▶ **Work instruction**: Collect each line of the entries that holds the string "fBodyBodyAccJerkMag".

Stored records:

Start of Block

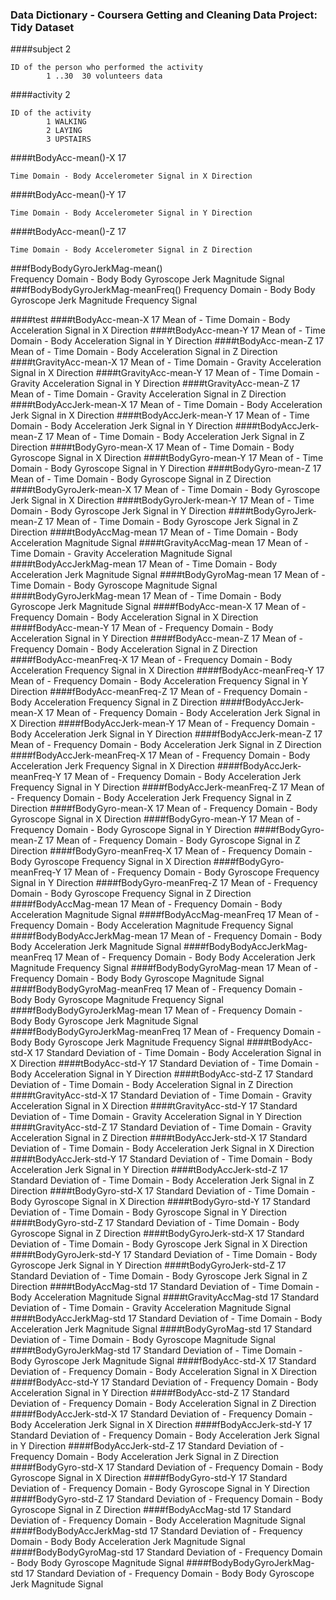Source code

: ###			Data Dictionary - Coursera Getting and Cleaning Data Project: Tidy Dataset

####subject 2

    ID of the person who performed the activity
            1 ..30  30 volunteers data
            
####activity 2

    ID of the activity
            1 WALKING
            2 LAYING
            3 UPSTAIRS
            
            
            
            
####tBodyAcc-mean()-X  17

    Time Domain - Body Accelerometer Signal in X Direction
            

####tBodyAcc-mean()-Y   17

    Time Domain - Body Accelerometer Signal in Y Direction


####tBodyAcc-mean()-Z   17

    Time Domain - Body Accelerometer Signal in Z Direction

###fBodyBodyGyroJerkMag-mean()		
Frequency Domain - Body Body Gyroscope Jerk Magnitude Signal
###fBodyBodyGyroJerkMag-meanFreq()		Frequency Domain - Body Body Gyroscope Jerk Magnitude Frequency Signal


####test
####tBodyAcc-mean-X		17
Mean of - Time Domain - Body Acceleration Signal in X Direction
####tBodyAcc-mean-Y		17
		Mean of - Time Domain - Body Acceleration Signal in Y Direction
####tBodyAcc-mean-Z		17
		Mean of - Time Domain - Body Acceleration Signal in Z Direction
####tGravityAcc-mean-X	17
		Mean of - Time Domain - Gravity Acceleration Signal in X Direction
####tGravityAcc-mean-Y	17
		Mean of - Time Domain - Gravity Acceleration Signal in Y Direction
####tGravityAcc-mean-Z	17
		Mean of - Time Domain - Gravity Acceleration Signal in Z Direction
####tBodyAccJerk-mean-X	17
		Mean of - Time Domain - Body Acceleration Jerk Signal in X Direction
####tBodyAccJerk-mean-Y	17
		Mean of - Time Domain - Body Acceleration Jerk Signal in Y Direction
####tBodyAccJerk-mean-Z	17
		Mean of - Time Domain - Body Acceleration Jerk Signal in Z Direction
####tBodyGyro-mean-X		17
		Mean of - Time Domain - Body Gyroscope Signal in X Direction
####tBodyGyro-mean-Y		17
		Mean of - Time Domain - Body Gyroscope Signal in Y Direction
####tBodyGyro-mean-Z		17
		Mean of - Time Domain - Body Gyroscope Signal in Z Direction
####tBodyGyroJerk-mean-X	17
		Mean of - Time Domain - Body Gyroscope Jerk Signal in X Direction
####tBodyGyroJerk-mean-Y	17
		Mean of - Time Domain - Body Gyroscope Jerk Signal in Y Direction
####tBodyGyroJerk-mean-Z	17
		Mean of - Time Domain - Body Gyroscope Jerk Signal in Z Direction
####tBodyAccMag-mean	17
		Mean of - Time Domain - Body Acceleration Magnitude Signal
####tGravityAccMag-mean	17
		Mean of - Time Domain - Gravity Acceleration Magnitude Signal
####tBodyAccJerkMag-mean	17
		Mean of - Time Domain - Body Acceleration Jerk Magnitude Signal
####tBodyGyroMag-mean	17
		Mean of - Time Domain - Body Gyroscope Magnitude Signal
####tBodyGyroJerkMag-mean	17
		Mean of - Time Domain - Body Gyroscope Jerk Magnitude Signal
####fBodyAcc-mean-X		17
		Mean of - Frequency Domain - Body Acceleration Signal in X Direction
####fBodyAcc-mean-Y		17
		Mean of - Frequency Domain - Body Acceleration Signal in Y Direction
####fBodyAcc-mean-Z		17
		Mean of - Frequency Domain - Body Acceleration Signal in Z Direction
####fBodyAcc-meanFreq-X	17
		Mean of - Frequency Domain - Body Acceleration Frequency Signal in X Direction
####fBodyAcc-meanFreq-Y	17
		Mean of - Frequency Domain - Body Acceleration Frequency Signal in Y Direction
####fBodyAcc-meanFreq-Z	17
		Mean of - Frequency Domain - Body Acceleration Frequency Signal in Z Direction
####fBodyAccJerk-mean-X	17
		Mean of - Frequency Domain - Body Acceleration Jerk Signal in X Direction
####fBodyAccJerk-mean-Y	17
		Mean of - Frequency Domain - Body Acceleration Jerk Signal in Y Direction
####fBodyAccJerk-mean-Z	17
		Mean of - Frequency Domain - Body Acceleration Jerk Signal in Z Direction
####fBodyAccJerk-meanFreq-X		17
		Mean of - Frequency Domain - Body Acceleration Jerk Frequency Signal in X Direction
####fBodyAccJerk-meanFreq-Y		17
		Mean of - Frequency Domain - Body Acceleration Jerk Frequency Signal in Y Direction
####fBodyAccJerk-meanFreq-Z		17
		Mean of - Frequency Domain - Body Acceleration Jerk Frequency Signal in Z Direction
####fBodyGyro-mean-X			17
		Mean of - Frequency Domain - Body Gyroscope Signal in X Direction
####fBodyGyro-mean-Y			17
		Mean of - Frequency Domain - Body Gyroscope Signal in Y Direction
####fBodyGyro-mean-Z			17
		Mean of - Frequency Domain - Body Gyroscope Signal in Z Direction
####fBodyGyro-meanFreq-X		17
		Mean of - Frequency Domain - Body Gyroscope Frequency Signal in X Direction
####fBodyGyro-meanFreq-Y		17
		Mean of - Frequency Domain - Body Gyroscope Frequency Signal in Y Direction
####fBodyGyro-meanFreq-Z		17
		Mean of - Frequency Domain - Body Gyroscope Frequency Signal in Z Direction
####fBodyAccMag-mean		17
		Mean of - Frequency Domain - Body Acceleration Magnitude Signal
####fBodyAccMag-meanFreq		17
		Mean of - Frequency Domain - Body Acceleration Magnitude Frequency Signal
####fBodyBodyAccJerkMag-mean	17
		Mean of - Frequency Domain - Body Body Acceleration Jerk Magnitude Signal
####fBodyBodyAccJerkMag-meanFreq	17
		Mean of - Frequency Domain - Body Body Acceleration Jerk Magnitude Frequency Signal
####fBodyBodyGyroMag-mean		17
		Mean of - Frequency Domain - Body Body Gyroscope Magnitude Signal
####fBodyBodyGyroMag-meanFreq	17
		Mean of - Frequency Domain - Body Body Gyroscope Magnitude Frequency Signal
####fBodyBodyGyroJerkMag-mean	17
		Mean of - Frequency Domain - Body Body Gyroscope Jerk Magnitude Signal
####fBodyBodyGyroJerkMag-meanFreq		17
		Mean of - Frequency Domain - Body Body Gyroscope Jerk Magnitude Frequency Signal
####tBodyAcc-std-X	17
		Standard Deviation of - Time Domain - Body Acceleration Signal in X Direction
####tBodyAcc-std-Y	17
		Standard Deviation of - Time Domain - Body Acceleration Signal in Y Direction
####tBodyAcc-std-Z	17
		Standard Deviation of - Time Domain - Body Acceleration Signal in Z Direction
####tGravityAcc-std-X		17
		Standard Deviation of - Time Domain - Gravity Acceleration Signal in X Direction
####tGravityAcc-std-Y		17
		Standard Deviation of - Time Domain - Gravity Acceleration Signal in Y Direction
####tGravityAcc-std-Z		17
		Standard Deviation of - Time Domain - Gravity Acceleration Signal in Z Direction
####tBodyAccJerk-std-X		17
		Standard Deviation of - Time Domain - Body Acceleration Jerk Signal in X Direction
####tBodyAccJerk-std-Y		17
		Standard Deviation of - Time Domain - Body Acceleration Jerk Signal in Y Direction
####tBodyAccJerk-std-Z		17
		Standard Deviation of - Time Domain - Body Acceleration Jerk Signal in Z Direction
####tBodyGyro-std-X	17
		Standard Deviation of - Time Domain - Body Gyroscope Signal in X Direction
####tBodyGyro-std-Y	17
		Standard Deviation of - Time Domain - Body Gyroscope Signal in Y Direction
####tBodyGyro-std-Z	17
		Standard Deviation of - Time Domain - Body Gyroscope Signal in Z Direction
####tBodyGyroJerk-std-X	17
		Standard Deviation of - Time Domain - Body Gyroscope Jerk Signal in X Direction
####tBodyGyroJerk-std-Y	17
		Standard Deviation of - Time Domain - Body Gyroscope Jerk Signal in Y Direction
####tBodyGyroJerk-std-Z	17
		Standard Deviation of - Time Domain - Body Gyroscope Jerk Signal in Z Direction
####tBodyAccMag-std	17
		Standard Deviation of - Time Domain - Body Acceleration Magnitude Signal
####tGravityAccMag-std	17
		Standard Deviation of - Time Domain - Gravity Acceleration Magnitude Signal
####tBodyAccJerkMag-std	17
		Standard Deviation of - Time Domain - Body Acceleration Jerk Magnitude Signal
####tBodyGyroMag-std		17
		Standard Deviation of - Time Domain - Body Gyroscope Magnitude Signal
####tBodyGyroJerkMag-std	17
		Standard Deviation of - Time Domain - Body Gyroscope Jerk Magnitude Signal
####fBodyAcc-std-X	17
		Standard Deviation of - Frequency Domain - Body Acceleration Signal in X Direction
####fBodyAcc-std-Y	17
		Standard Deviation of - Frequency Domain - Body Acceleration Signal in Y Direction
####fBodyAcc-std-Z	17
		Standard Deviation of - Frequency Domain - Body Acceleration Signal in Z Direction
####fBodyAccJerk-std-X		17
		Standard Deviation of - Frequency Domain - Body Acceleration Jerk Signal in X Direction
####fBodyAccJerk-std-Y		17
		Standard Deviation of - Frequency Domain - Body Acceleration Jerk Signal in Y Direction
####fBodyAccJerk-std-Z		17
		Standard Deviation of - Frequency Domain - Body Acceleration Jerk Signal in Z Direction
####fBodyGyro-std-X		17
		Standard Deviation of - Frequency Domain - Body Gyroscope Signal in X Direction
####fBodyGyro-std-Y		17
		Standard Deviation of - Frequency Domain - Body Gyroscope Signal in Y Direction
####fBodyGyro-std-Z		17
		Standard Deviation of - Frequency Domain - Body Gyroscope Signal in Z Direction
####fBodyAccMag-std		17
		Standard Deviation of - Frequency Domain - Body Acceleration Magnitude Signal
####fBodyBodyAccJerkMag-std		17
		Standard Deviation of - Frequency Domain - Body Body Acceleration Jerk Magnitude Signal
####fBodyBodyGyroMag-std		17
		Standard Deviation of - Frequency Domain - Body Body Gyroscope Magnitude Signal
####fBodyBodyGyroJerkMag-std	17
		Standard Deviation of - Frequency Domain - Body Body Gyroscope Jerk Magnitude Signal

End of Block

▶ **Response for this exercise**:
####fBodyBodyAccJerkMag-mean	17
####fBodyBodyAccJerkMag-meanFreq	17
####fBodyBodyAccJerkMag-std		17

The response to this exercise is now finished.